A special edition of The Image of the Journalist in Popular Culture Journal (The IJPC Journal) has been published featuring the first comprehensive study of the image of the sports journalist in popular culture including film, television and fiction. It features contributions from some of the world's foremost scholars on sports media and on journalism's image in popular culture. 

"Sports have long been an important window into our society, with popular culture regularly featuring the sports journalist as a prominent character. Sports reporters and writers in movies, novels, television, and other popular media have not been much different from their "straight news" counterparts, although their venue has made them unique," write the editors in an introduction to Volume 10 of The IJPC Journal. "There have been syndicated sports columnists who do anything to get an exclusive, including using blackmail and payoffs. But the majority of sportswriter characters simply have gone out and done their jobs. Some have been heroic in ferreting out corruption in sports, risking public animosity.

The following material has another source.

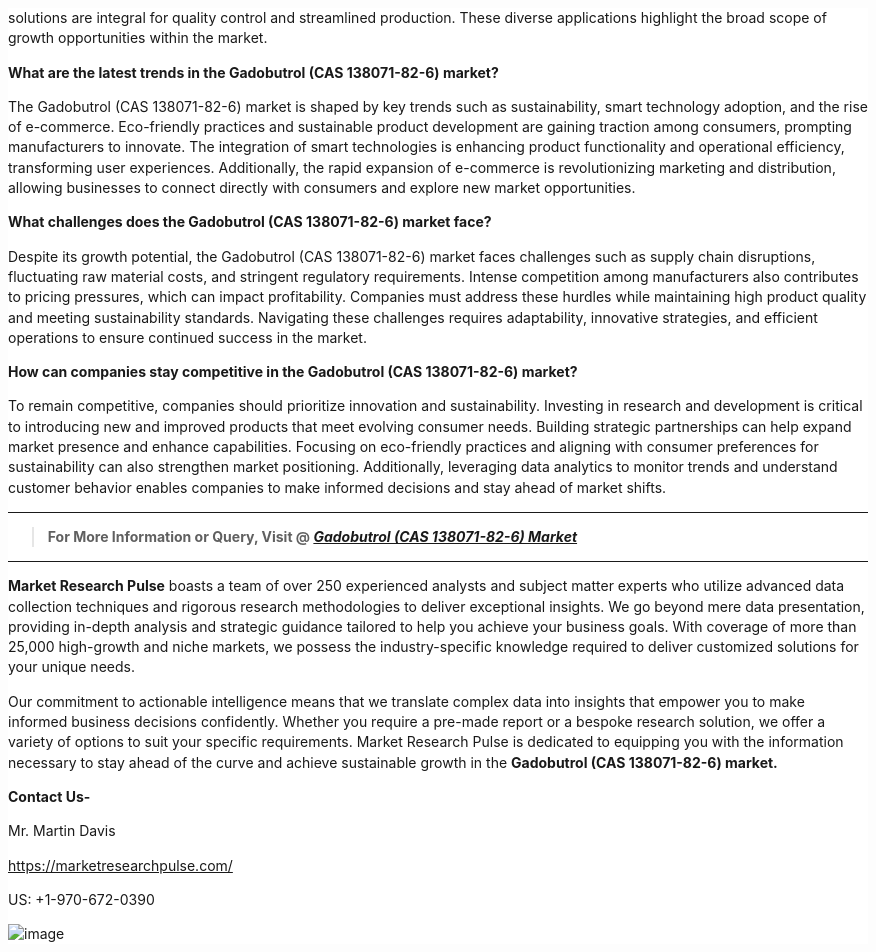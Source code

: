 solutions are integral for quality control and streamlined production. These diverse applications highlight the broad scope of growth opportunities within the market.</p><p><strong>What are the latest trends in the Gadobutrol (CAS 138071-82-6) market?</strong></p><p>The Gadobutrol (CAS 138071-82-6) market is shaped by key trends such as sustainability, smart technology adoption, and the rise of e-commerce. Eco-friendly practices and sustainable product development are gaining traction among consumers, prompting manufacturers to innovate. The integration of smart technologies is enhancing product functionality and operational efficiency, transforming user experiences. Additionally, the rapid expansion of e-commerce is revolutionizing marketing and distribution, allowing businesses to connect directly with consumers and explore new market opportunities.</p><p><strong>What challenges does the Gadobutrol (CAS 138071-82-6) market face?</strong></p><p>Despite its growth potential, the Gadobutrol (CAS 138071-82-6) market faces challenges such as supply chain disruptions, fluctuating raw material costs, and stringent regulatory requirements. Intense competition among manufacturers also contributes to pricing pressures, which can impact profitability. Companies must address these hurdles while maintaining high product quality and meeting sustainability standards. Navigating these challenges requires adaptability, innovative strategies, and efficient operations to ensure continued success in the market.</p><p><strong>How can companies stay competitive in the Gadobutrol (CAS 138071-82-6) market?</strong></p><p>To remain competitive, companies should prioritize innovation and sustainability. Investing in research and development is critical to introducing new and improved products that meet evolving consumer needs. Building strategic partnerships can help expand market presence and enhance capabilities. Focusing on eco-friendly practices and aligning with consumer preferences for sustainability can also strengthen market positioning. Additionally, leveraging data analytics to monitor trends and understand customer behavior enables companies to make informed decisions and stay ahead of market shifts.</p><hr /><blockquote><p><strong>For More Information or Query, Visit @&nbsp;<em><a href="https://marketresearchpulse.com/report/51324/gadobutrol-cas-138071-82-6-market?utm_source=Linkedin&utm_medium=027">Gadobutrol (CAS 138071-82-6) Market</a></em></strong></p></blockquote><hr /><p><strong>Market Research Pulse</strong> boasts a team of over 250 experienced analysts and subject matter experts who utilize advanced data collection techniques and rigorous research methodologies to deliver exceptional insights. We go beyond mere data presentation, providing in-depth analysis and strategic guidance tailored to help you achieve your business goals. With coverage of more than 25,000 high-growth and niche markets, we possess the industry-specific knowledge required to deliver customized solutions for your unique needs.</p><p>Our commitment to actionable intelligence means that we translate complex data into insights that empower you to make informed business decisions confidently. Whether you require a pre-made report or a bespoke research solution, we offer a variety of options to suit your specific requirements. Market Research Pulse is dedicated to equipping you with the information necessary to stay ahead of the curve and achieve sustainable growth in the <strong>Gadobutrol (CAS 138071-82-6) market.</strong></p><p><strong>Contact Us-</strong></p><p>Mr. Martin Davis</p><p>https://marketresearchpulse.com/</p><p>US: +1-970-672-0390</p>
![image](https://github.com/user-attachments/assets/ba6abc9c-9051-44a7-ab2d-638bce996e11)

Most often they have been used as realistic dressing for biographies of sports personalities."

Dan Durbin, Annenberg professor of communication and director of the Institute of Sports, Media and Society at the University of Southern California, identifies the most common ways in which films have depicted sports journalists, including sportswriters serving as "Greek chorus" characters and real-life sports journalists playing themselves on screen.

Ben Carrington, widely regarded as one of the world's leading authorities on the sociology of race, politics and popular culture, and an associate professor at USC Annenberg, examines the image of the Black sports journalist and how Black sports journalists have been ignored or forgotten in real life as well as in popular culture. 

Donna Halper, associate professor at Leslie University in Cambridge, MA, draws on her scholarly expertise in gender, sports, and media to analyze how popular culture has depicted the female sports journalist.

Alan Tomlinson,  Emeritus Professor of Leisure Studies at the University of Brighton, UK, who for many years has researched the social history and sociology of sports, leisure, and popular culture, focuses on the image of the sports journalist in novels.

Chad Painter, assistant professor of Communication at University of Dayton studies the portrayal of sports journalists in such television series as "Sports Night," "The Odd Couple," and "Everybody Loves Raymond."  

Julianna Kirschner, lecturer in the School of Communication, looks at the television series "Ted Lasso" and its sportswriter character Trent Crimm, who over the show's first two seasons has evolved from an adversarial character into a more sympathetic one. 

Also included are Brock Adams of Weber State University (an analysis of the film Blue Chips) and James Cartee is a PhD. student in Communication at The University of Tennessee-Knoxville (an analysis of the movie, Iron Will).

Jeff Fellenzer, an associate professor of professional practices at USC's Annenberg School for Communication and Journalism with more than three decades of experience in sports media, interviews Ron Shelton, the writer-director of such classic sports films as "Bull Durham" on how he believes the movies have portrayed sportswriters. 

This edition was edited by IJPC Journal Editors Laura Castañeda, professor of professional practices at the Annenberg School for Communication and Journalism at the University of Southern California. And Richard R. Ness, associate professor at Western Illinois University.  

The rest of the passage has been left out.